### Task instructions
Your response should contain each line of the data that includes "notificação".

(Dataset entries)
========================================
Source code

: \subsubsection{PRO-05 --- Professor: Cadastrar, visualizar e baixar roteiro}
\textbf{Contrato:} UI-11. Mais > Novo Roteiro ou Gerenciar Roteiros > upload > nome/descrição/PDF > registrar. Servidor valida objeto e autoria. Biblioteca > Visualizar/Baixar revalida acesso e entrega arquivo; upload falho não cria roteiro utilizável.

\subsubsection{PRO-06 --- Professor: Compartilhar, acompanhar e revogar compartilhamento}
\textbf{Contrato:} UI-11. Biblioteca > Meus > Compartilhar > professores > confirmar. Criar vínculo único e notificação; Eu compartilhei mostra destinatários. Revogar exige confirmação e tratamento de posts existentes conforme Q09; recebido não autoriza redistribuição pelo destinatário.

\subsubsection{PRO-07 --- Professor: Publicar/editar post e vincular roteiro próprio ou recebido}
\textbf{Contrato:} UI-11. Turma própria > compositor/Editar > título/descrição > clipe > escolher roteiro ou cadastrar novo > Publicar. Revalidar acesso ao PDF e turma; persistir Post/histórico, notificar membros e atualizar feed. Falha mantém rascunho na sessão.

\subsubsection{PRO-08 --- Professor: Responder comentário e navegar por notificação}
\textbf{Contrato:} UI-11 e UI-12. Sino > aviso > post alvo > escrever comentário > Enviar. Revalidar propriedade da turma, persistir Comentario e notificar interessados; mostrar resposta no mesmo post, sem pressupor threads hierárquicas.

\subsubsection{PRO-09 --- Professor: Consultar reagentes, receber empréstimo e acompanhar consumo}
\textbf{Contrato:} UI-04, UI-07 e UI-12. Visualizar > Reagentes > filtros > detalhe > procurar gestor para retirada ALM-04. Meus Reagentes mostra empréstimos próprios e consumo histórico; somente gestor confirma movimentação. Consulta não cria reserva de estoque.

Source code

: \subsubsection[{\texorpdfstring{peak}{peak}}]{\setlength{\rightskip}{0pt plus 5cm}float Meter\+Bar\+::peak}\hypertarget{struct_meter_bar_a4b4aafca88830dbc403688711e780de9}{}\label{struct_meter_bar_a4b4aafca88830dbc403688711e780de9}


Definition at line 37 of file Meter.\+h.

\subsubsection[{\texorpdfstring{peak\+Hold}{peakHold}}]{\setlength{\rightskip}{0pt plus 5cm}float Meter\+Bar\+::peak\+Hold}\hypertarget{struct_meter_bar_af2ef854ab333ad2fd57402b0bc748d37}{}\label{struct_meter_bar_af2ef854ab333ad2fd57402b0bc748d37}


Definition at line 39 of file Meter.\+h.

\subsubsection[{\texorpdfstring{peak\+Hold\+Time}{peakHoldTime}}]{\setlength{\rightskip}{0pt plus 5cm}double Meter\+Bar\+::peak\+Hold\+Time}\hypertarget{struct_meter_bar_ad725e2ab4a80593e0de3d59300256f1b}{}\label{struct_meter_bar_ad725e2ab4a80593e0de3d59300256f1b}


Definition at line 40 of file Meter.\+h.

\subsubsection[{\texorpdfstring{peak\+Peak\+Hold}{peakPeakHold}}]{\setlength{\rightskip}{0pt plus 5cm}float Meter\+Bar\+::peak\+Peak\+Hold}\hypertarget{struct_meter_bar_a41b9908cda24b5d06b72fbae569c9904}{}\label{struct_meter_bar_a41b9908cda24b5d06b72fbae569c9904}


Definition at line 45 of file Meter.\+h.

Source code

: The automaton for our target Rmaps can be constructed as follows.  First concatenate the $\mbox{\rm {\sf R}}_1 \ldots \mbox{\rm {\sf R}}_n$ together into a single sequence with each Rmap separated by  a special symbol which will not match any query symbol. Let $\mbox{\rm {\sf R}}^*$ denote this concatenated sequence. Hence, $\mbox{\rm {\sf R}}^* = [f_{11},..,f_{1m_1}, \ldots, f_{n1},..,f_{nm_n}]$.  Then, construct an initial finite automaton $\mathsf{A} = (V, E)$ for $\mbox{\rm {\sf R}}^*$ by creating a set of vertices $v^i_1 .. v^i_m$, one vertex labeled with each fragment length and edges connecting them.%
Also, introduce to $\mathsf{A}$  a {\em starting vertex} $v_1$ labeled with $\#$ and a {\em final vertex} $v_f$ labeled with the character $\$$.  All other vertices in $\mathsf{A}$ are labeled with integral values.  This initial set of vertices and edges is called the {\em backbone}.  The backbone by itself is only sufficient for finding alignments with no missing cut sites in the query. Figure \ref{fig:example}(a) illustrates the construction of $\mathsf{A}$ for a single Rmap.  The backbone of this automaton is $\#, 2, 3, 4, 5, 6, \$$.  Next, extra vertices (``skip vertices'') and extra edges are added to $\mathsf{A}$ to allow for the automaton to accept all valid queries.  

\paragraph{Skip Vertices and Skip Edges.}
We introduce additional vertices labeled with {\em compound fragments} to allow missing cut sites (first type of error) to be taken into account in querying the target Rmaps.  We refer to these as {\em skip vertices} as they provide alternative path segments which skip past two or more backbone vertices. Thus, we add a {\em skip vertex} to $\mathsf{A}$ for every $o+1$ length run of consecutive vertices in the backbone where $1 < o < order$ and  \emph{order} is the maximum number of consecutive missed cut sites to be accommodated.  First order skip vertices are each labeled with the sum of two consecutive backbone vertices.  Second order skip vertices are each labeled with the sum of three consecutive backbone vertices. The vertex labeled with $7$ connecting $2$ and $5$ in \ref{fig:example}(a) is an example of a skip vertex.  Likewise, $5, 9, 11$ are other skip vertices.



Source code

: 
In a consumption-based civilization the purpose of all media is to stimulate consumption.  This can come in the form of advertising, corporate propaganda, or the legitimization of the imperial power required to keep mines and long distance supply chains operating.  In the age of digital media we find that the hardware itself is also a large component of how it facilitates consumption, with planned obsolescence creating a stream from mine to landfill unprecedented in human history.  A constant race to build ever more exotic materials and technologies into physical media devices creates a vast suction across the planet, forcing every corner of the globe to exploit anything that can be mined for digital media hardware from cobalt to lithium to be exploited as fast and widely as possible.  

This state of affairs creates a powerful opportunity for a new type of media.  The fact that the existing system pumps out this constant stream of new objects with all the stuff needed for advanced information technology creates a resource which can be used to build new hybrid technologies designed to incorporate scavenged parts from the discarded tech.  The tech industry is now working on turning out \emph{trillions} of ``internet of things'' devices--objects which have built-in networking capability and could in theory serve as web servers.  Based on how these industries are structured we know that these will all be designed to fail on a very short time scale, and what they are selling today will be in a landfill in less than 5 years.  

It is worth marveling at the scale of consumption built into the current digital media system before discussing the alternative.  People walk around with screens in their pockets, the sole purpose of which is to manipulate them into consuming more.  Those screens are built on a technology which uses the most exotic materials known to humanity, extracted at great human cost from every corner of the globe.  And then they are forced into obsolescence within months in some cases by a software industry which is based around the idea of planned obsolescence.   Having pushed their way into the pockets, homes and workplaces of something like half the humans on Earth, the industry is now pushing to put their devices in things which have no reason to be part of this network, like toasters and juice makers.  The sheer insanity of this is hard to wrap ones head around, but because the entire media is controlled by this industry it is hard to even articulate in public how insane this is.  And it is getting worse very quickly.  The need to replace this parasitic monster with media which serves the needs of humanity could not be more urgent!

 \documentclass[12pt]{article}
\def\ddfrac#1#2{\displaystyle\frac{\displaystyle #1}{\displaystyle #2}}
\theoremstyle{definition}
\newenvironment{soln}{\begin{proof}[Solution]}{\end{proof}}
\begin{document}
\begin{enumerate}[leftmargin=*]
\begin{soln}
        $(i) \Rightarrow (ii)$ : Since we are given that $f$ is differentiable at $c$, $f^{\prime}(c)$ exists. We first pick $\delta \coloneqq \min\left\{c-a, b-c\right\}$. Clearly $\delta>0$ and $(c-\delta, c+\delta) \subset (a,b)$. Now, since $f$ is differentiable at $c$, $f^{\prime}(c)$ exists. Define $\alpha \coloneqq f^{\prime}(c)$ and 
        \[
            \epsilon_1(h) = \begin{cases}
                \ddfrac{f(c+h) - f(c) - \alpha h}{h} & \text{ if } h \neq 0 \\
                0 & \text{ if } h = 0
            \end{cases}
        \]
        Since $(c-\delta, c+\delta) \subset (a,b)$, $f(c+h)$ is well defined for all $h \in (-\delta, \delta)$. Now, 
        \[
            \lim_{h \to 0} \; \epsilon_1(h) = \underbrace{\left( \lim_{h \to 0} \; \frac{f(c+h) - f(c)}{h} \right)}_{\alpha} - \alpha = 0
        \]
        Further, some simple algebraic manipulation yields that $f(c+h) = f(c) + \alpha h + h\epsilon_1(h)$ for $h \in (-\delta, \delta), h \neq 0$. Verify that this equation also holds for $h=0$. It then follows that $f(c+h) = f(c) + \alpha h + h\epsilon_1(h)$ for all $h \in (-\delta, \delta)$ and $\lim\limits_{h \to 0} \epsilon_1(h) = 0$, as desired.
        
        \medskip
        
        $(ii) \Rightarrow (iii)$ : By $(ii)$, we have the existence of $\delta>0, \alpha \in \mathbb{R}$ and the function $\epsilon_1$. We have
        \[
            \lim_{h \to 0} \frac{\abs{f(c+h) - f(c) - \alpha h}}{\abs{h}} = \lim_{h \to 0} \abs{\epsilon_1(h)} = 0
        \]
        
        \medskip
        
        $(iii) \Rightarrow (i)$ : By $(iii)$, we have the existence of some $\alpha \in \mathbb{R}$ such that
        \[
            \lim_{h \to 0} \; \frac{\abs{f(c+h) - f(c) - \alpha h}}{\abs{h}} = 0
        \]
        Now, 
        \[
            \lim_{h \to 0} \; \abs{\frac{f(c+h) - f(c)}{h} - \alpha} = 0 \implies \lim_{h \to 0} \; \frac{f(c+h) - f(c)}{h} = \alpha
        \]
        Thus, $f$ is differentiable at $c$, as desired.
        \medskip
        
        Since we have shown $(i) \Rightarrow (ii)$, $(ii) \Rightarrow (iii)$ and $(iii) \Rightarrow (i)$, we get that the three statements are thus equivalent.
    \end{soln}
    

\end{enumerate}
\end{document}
========================================
### Task answer
\textbf{Contrato:} UI-11. Biblioteca > Meus > Compartilhar > professores > confirmar. Criar vínculo único e notificação; Eu compartilhei mostra destinatários. Revogar exige confirmação e tratamento de posts existentes conforme Q09; recebido não autoriza redistribuição pelo destinatário.
\subsubsection{PRO-08 --- Professor: Responder comentário e navegar por notificação}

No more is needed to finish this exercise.